* What to work on
State how many lines of the entries include the string "while", please, leaving out everything but the number.

* The data

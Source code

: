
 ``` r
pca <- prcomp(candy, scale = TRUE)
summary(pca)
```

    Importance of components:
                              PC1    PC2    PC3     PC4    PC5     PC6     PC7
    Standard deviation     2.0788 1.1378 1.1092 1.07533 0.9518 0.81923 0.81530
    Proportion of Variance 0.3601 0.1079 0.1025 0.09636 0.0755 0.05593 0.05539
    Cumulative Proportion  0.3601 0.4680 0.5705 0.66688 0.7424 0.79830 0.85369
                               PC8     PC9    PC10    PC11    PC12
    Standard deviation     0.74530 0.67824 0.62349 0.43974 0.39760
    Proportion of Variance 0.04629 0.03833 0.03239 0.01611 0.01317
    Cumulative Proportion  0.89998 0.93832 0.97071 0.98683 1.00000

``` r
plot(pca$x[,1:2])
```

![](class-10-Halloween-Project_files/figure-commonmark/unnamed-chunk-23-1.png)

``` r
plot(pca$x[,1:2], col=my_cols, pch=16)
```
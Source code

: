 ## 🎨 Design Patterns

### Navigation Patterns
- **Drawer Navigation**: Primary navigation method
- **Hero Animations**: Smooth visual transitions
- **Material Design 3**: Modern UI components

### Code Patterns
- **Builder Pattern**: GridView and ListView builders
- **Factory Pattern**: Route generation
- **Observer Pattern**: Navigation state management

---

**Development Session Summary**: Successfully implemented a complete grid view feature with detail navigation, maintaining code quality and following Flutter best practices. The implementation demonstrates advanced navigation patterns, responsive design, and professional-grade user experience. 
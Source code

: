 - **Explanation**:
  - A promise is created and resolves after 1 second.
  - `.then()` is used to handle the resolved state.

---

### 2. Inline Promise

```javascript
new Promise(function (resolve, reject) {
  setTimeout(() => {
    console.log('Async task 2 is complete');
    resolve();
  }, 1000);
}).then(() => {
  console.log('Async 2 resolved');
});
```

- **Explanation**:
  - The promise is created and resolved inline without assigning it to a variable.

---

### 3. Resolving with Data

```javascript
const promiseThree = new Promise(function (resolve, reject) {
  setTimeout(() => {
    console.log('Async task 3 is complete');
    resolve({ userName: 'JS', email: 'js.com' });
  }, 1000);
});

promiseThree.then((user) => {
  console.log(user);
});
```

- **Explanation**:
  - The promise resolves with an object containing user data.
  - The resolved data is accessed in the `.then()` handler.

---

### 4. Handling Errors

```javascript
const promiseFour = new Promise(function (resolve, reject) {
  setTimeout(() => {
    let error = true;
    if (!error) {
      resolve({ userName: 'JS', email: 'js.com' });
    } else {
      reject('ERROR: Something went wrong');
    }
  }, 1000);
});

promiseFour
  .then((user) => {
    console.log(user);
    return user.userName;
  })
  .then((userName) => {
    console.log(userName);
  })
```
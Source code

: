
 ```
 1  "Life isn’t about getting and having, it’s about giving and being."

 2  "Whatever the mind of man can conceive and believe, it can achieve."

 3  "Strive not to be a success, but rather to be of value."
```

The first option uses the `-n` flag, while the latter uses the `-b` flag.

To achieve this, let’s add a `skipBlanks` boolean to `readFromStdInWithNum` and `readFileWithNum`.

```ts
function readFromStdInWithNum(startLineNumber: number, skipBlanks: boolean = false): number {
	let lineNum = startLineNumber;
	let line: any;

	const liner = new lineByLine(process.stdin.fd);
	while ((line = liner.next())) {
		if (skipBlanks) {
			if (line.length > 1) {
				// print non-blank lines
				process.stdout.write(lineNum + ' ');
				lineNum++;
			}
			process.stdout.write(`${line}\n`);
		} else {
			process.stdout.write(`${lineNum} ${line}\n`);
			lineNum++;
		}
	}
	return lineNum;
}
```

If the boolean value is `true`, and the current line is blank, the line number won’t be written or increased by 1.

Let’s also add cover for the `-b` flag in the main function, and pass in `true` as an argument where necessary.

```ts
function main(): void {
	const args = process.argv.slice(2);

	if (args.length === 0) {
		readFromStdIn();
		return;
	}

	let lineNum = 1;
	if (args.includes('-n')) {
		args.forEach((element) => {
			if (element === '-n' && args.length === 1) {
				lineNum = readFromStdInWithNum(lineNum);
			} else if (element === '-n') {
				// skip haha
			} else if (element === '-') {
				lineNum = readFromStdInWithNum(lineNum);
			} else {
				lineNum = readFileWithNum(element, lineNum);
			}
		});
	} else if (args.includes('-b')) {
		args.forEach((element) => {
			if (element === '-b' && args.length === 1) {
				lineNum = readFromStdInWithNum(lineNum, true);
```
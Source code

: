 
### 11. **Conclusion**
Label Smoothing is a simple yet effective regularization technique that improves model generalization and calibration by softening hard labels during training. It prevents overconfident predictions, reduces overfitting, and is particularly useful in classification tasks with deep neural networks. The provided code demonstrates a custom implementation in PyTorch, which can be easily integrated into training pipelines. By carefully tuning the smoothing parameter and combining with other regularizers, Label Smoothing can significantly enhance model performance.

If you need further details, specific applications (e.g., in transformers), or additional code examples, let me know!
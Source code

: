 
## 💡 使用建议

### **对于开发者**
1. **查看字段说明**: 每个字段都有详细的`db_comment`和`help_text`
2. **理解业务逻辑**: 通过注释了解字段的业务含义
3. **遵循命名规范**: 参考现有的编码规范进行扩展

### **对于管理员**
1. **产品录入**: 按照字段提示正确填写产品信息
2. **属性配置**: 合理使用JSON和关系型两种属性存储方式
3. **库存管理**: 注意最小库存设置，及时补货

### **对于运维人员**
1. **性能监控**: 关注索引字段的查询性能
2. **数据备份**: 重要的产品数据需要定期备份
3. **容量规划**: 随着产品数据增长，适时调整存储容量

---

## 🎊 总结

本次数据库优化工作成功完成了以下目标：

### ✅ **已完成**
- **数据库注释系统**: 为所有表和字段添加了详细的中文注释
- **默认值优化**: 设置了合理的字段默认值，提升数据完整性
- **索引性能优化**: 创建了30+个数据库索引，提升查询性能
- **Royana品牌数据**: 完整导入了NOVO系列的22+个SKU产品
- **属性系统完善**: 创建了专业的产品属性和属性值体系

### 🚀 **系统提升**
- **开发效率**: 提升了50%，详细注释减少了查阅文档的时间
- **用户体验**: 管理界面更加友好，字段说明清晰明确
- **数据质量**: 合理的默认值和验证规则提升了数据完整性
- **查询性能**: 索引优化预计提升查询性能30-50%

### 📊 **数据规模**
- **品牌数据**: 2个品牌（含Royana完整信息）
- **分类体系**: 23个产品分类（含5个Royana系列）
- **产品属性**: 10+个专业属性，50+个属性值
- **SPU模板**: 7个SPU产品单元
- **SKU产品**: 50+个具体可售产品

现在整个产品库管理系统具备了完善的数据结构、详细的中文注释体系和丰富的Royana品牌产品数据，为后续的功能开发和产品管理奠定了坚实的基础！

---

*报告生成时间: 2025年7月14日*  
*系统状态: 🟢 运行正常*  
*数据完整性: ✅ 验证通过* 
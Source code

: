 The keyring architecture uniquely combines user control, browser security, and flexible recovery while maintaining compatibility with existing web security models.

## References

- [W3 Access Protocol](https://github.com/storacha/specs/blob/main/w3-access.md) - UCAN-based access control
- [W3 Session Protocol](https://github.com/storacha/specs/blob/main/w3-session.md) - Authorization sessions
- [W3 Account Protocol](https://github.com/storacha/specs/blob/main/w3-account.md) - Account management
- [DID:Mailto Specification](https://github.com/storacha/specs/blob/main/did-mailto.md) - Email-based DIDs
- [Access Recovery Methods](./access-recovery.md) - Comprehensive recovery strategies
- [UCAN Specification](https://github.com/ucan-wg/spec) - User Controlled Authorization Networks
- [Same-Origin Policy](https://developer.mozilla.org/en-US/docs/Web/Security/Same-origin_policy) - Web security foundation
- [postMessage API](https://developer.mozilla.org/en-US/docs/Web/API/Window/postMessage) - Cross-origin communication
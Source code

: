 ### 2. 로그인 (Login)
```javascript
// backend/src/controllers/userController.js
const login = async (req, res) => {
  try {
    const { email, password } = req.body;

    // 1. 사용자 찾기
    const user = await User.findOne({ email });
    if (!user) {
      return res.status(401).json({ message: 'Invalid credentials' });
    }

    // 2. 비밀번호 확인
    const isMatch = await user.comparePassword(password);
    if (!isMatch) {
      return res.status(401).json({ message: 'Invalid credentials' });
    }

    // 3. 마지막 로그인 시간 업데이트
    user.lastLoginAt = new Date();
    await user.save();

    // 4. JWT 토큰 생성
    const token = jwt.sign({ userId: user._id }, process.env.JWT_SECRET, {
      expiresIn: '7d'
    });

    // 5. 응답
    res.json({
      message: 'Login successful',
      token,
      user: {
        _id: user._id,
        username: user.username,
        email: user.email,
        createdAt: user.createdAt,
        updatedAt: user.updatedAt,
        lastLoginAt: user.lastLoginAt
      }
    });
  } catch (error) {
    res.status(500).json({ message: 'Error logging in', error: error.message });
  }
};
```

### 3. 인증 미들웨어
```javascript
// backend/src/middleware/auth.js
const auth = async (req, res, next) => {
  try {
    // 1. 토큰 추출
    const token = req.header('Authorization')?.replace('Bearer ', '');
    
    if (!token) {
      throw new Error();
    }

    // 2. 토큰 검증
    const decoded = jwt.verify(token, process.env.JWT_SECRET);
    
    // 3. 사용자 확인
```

* Answer area
3